For two decades the Pakistan army ran with the Taliban hares and hunted with the American hounds. That option is closed. Pakistan is now the guarantor of good behaviour by the Taliban, a toxic role the departed Americans have left it with. To guarantee good behaviour by the Haqqanis or any of the other terror organisations that swagger across Afghanistan is beyond even the Pakistan army’s well-honed capacity for using terrorists as instruments of state policy.
Equally damaging to India’s national interest as Taliban-Pakistan venality is a domestic constituency of internal saboteurs. They come from diverse professional backgrounds: politics, law, journalism, academia and activism. They have a single-point agenda: to discredit India at every forum, Indian and international.

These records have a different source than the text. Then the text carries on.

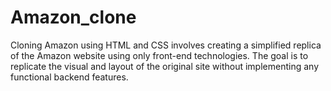 # Amazon_clone

Cloning Amazon using HTML and CSS involves creating a simplified replica of the Amazon website using only front-end technologies. The goal is to replicate the visual and layout of the original site without implementing any functional backend features.
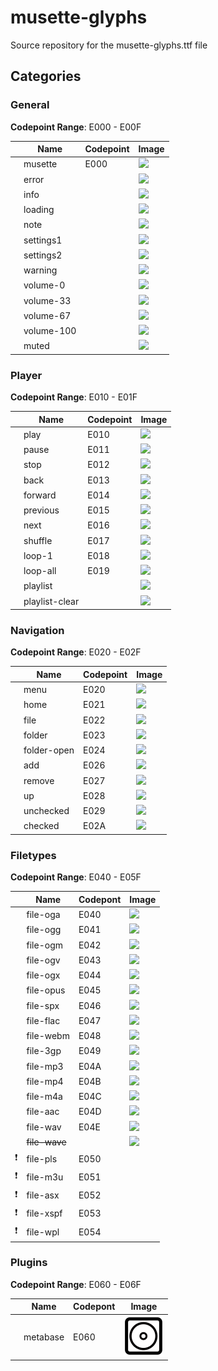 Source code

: # musette-glyphs
Source repository for the musette-glyphs.ttf file

## Categories

### General
**Codepoint Range**: E000 - E00F

|       | Name          | Codepoint | Image |
|-------|---------------|-----------|-------|
|       | musette       | E000      | ![](resized/general/musette.svg)
|       | error         |           | ![](resized/general/error.svg)
|       | info          |           | ![](resized/general/info.svg)
|       | loading       |           | ![](resized/general/loading.svg)
|       | note          |           | ![](resized/general/note.svg)
|       | settings1     |           | ![](resized/general/settings1.svg)
|       | settings2     |           | ![](resized/general/settings2.svg)
|       | warning       |           | ![](resized/general/warning.svg)
|       | volume-0      |           | ![](resized/general/volume-0.svg)
|       | volume-33     |           | ![](resized/general/volume-33.svg)
|       | volume-67     |           | ![](resized/general/volume-67.svg)
|       | volume-100    |           | ![](resized/general/volume-100.svg)
|       | muted         |           | ![](resized/general/muted.svg)

### Player
**Codepoint Range**: E010 - E01F

|       | Name          | Codepoint | Image |
|-------|---------------|-----------|-------|
|       | play          | E010      | ![](resized/player/play.svg)
|       | pause         | E011      | ![](resized/player/pause.svg)
|       | stop          | E012      | ![](resized/player/stop.svg)
|       | back          | E013      | ![](resized/player/back.svg)
|       | forward       | E014      | ![](resized/player/forward.svg)
|       | previous      | E015      | ![](resized/player/previous.svg)
|       | next          | E016      | ![](resized/player/next.svg)
|       | shuffle       | E017      | ![](resized/player/shuffle.svg)
|       | loop-1        | E018      | ![](resized/player/loop-1.svg)
|       | loop-all      | E019      | ![](resized/player/loop-all.svg)
|       | playlist      |           | ![](resized/player/playlist.svg)
|       | playlist-clear|           | ![](resized/player/playlist-clear.svg)


### Navigation
**Codepoint Range**: E020 - E02F

|      | Name          | Codepoint | Image |
|------|---------------|-----------|-------|
|      | menu          | E020      | ![](resized/navigation/menu.svg)
|      | home          | E021      | ![](resized/navigation/home.svg) |
|      | file          | E022      | ![](resized/navigation/file.svg) |
|      | folder        | E023      | ![](resized/navigation/folder.svg) |
|      | folder-open   | E024      | ![](resized/navigation/folder-open.svg) |
|      | add           | E026      | ![](resized/navigation/add.svg)
|      | remove        | E027      | ![](resized/navigation/remove.svg)
|      | up            | E028      | ![](resized/navigation/up.svg) |
|      | unchecked     | E029      | ![](resized/navigation/unchecked.svg)
|      | checked       | E02A      | ![](resized/navigation/checked.svg)

### Filetypes
**Codepoint Range**: E040 - E05F

|        | Name          | Codepont | Image |
|--------|---------------|----------|-------|
|        | file-oga      | E040     | ![](resized/filetypes/file-oga.svg) |
|        | file-ogg      | E041     | ![](resized/filetypes/file-ogg.svg) |
|        | file-ogm      | E042     | ![](resized/filetypes/file-ogm.svg) |
|        | file-ogv      | E043     | ![](resized/filetypes/file-ogv.svg) |
|        | file-ogx      | E044     | ![](resized/filetypes/file-ogx.svg) |
|        | file-opus     | E045     | ![](resized/filetypes/file-opus.svg) |
|        | file-spx      | E046     | ![](resized/filetypes/file-spx.svg) |
|        | file-flac     | E047     | ![](resized/filetypes/file-flac.svg) |
|        | file-webm     | E048     | ![](resized/filetypes/file-webm.svg) |
|        | file-3gp      | E049     | ![](resized/filetypes/file-3gp.svg) |
|        | file-mp3      | E04A     | ![](resized/filetypes/file-mp3.svg) |
|        | file-mp4      | E04B     | ![](resized/filetypes/file-mp4.svg) |
|        | file-m4a      | E04C     | ![](resized/filetypes/file-m4a.svg) |
|        | file-aac      | E04D     | ![](resized/filetypes/file-aac.svg) |
|        | file-wav      | E04E     | ![](resized/filetypes/file-wav.svg) |
|        | ~~file-wave~~ |          | ![](resized/filetypes/file-wave.svg) |
| :exclamation: | file-pls      | E050     |  |
| :exclamation: | file-m3u      | E051     |  |
| :exclamation: | file-asx      | E052     |  |
| :exclamation: | file-xspf     | E053     |  |
| :exclamation: | file-wpl      | E054     |  |

### Plugins
**Codepoint Range**: E060 - E06F

|        | Name          | Codepont | Image |
|--------|---------------|----------|-------|
|        | metabase      | E060     | ![](resized/plugins/metabase.svg) |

They inveigle farmers, co-opt Islamist groups and harness Left academics to mount a multi-cornered assault on India’s narrative as a rising power.
India, these saboteurs say, using the muscle of protesting farmers, the polarising narrative of Islamists and the gravitas of leftist global academics, is anything but a rising power. It is instead, they insist at Hinduphobic conferences abroad, a semi-dictatorship. There is no freedom of expression. Human rights are abused. Islamophobia is rampant.
This enemy within is more insidious than detractors without. It carries a patina of credibility by virtue of being Indian. The charge of racism cannot be levelled against it.
The Narendra Modi Government has made many errors of judgement over the past seven years in handling the economy, using counter-polarisation for electoral benefit and pursuing a relatively timid foreign policy.
Indian policymakers should now get three things right: One, the economy. Two, Covid-19. And three, internal security. Watch the internal saboteur: he is the enemy within.